Copyright©2011 Aileen Day
KNIME is an open-source data integration, processing, analysis, and exploration platform which can be used to create workflows to analyse data.
We have experimented with adding a node to a project which would call the ChemSpider webservices to perform a simple search on it and the instructions below outline how to reproduce our experimentation. This was done with KNIME 2.5.0, with the KNIME extension “Generic Webservice Client” installed.

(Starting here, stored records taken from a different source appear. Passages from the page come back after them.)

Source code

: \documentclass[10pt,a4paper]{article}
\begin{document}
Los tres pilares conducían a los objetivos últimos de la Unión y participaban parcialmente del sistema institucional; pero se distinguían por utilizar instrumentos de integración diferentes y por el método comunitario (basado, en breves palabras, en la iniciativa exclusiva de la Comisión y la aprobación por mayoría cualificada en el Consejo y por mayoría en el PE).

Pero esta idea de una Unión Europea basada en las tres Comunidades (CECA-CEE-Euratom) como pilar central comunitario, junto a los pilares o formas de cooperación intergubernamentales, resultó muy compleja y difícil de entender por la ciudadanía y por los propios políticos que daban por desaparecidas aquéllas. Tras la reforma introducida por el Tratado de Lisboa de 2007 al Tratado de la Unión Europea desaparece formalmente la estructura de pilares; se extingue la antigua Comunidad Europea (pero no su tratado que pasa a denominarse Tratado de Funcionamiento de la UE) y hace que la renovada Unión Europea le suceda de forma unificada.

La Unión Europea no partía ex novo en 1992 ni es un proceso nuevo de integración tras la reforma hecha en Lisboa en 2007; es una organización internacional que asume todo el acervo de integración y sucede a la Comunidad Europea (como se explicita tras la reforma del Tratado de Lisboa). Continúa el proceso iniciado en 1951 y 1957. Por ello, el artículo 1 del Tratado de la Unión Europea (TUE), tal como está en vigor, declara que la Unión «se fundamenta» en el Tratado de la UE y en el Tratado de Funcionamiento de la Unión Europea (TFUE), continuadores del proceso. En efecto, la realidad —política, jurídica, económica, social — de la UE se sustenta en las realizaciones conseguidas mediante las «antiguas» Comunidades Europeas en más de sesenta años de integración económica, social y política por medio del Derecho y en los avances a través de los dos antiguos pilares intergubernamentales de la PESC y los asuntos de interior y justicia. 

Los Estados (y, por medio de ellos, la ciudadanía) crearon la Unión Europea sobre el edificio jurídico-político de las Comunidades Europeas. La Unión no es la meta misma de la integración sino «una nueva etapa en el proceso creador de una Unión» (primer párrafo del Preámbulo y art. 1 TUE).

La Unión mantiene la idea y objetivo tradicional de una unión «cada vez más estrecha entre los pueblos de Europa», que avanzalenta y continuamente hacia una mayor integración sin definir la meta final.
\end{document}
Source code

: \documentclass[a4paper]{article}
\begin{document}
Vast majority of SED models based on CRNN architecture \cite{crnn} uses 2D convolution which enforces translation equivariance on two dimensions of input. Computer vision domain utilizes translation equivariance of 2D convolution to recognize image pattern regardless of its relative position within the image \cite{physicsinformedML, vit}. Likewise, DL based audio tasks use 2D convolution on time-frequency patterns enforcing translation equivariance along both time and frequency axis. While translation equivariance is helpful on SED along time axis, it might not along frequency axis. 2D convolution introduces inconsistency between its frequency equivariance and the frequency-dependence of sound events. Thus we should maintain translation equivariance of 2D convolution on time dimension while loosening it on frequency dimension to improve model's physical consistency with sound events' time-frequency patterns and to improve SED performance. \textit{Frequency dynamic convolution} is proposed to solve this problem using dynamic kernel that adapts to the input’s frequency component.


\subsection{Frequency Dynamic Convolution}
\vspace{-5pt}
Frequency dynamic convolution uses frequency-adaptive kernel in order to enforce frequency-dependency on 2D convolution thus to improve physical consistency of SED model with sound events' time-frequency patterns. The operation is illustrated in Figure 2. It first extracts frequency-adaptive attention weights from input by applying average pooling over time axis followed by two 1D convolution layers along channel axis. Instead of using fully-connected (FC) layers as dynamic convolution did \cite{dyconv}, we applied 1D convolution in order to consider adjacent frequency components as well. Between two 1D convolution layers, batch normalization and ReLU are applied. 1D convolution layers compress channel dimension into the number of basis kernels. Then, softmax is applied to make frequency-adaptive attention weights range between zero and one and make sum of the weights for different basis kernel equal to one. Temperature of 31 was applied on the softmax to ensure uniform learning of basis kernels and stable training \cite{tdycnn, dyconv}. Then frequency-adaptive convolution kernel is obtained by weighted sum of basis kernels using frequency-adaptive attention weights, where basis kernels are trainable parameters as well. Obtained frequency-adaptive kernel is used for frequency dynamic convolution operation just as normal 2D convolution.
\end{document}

- From the Node Repository find the “Generic Webservice Client” under the “Misc” folder and drag it into the Knime project to add a new node
- Right-click on this “Generic Webservice Client” and click on the “Configure…” option
- The WSDL for each ChemSpider webservice can be found using the link from the page for the appropriate webservice. For example, the WSDL for the Search webservice is at http://www.chemspider.com/Search.asmx. However, if you enter this as the WSDL location you’ll get an error when you click the “Analyze” button (due to a SOAP exception “undefined simple or complext type ‘soapenc:Array’. This is something that we’re looking into addressing in ChemSpider, but for now a workaround is to copy the WSDL, replace the old fashioned soapenc:Array type with tns:ArrayOfString, and save and use this ammended WSDL locally. I have done this with the Search webservice and the resulting WSDL is available for download here. This file should be downloaded, adn extracted somwhere locally. It can then be entered in the “WSDL Location” field of the Generic Webservice client in KNIME (using a location of the form:
file:/C:/temp/ChemSpiderSearchWSDL_no_soapencArray.WSDL) which will then be processed correctly on clicking the “Analyze” button
- Set the Port, operation, inputs and outputs as required – see screencapture below for settings for my demonstration. Note that you should use your own token as the value for the token input – if you don’t have one already then see the instructions here for instructions.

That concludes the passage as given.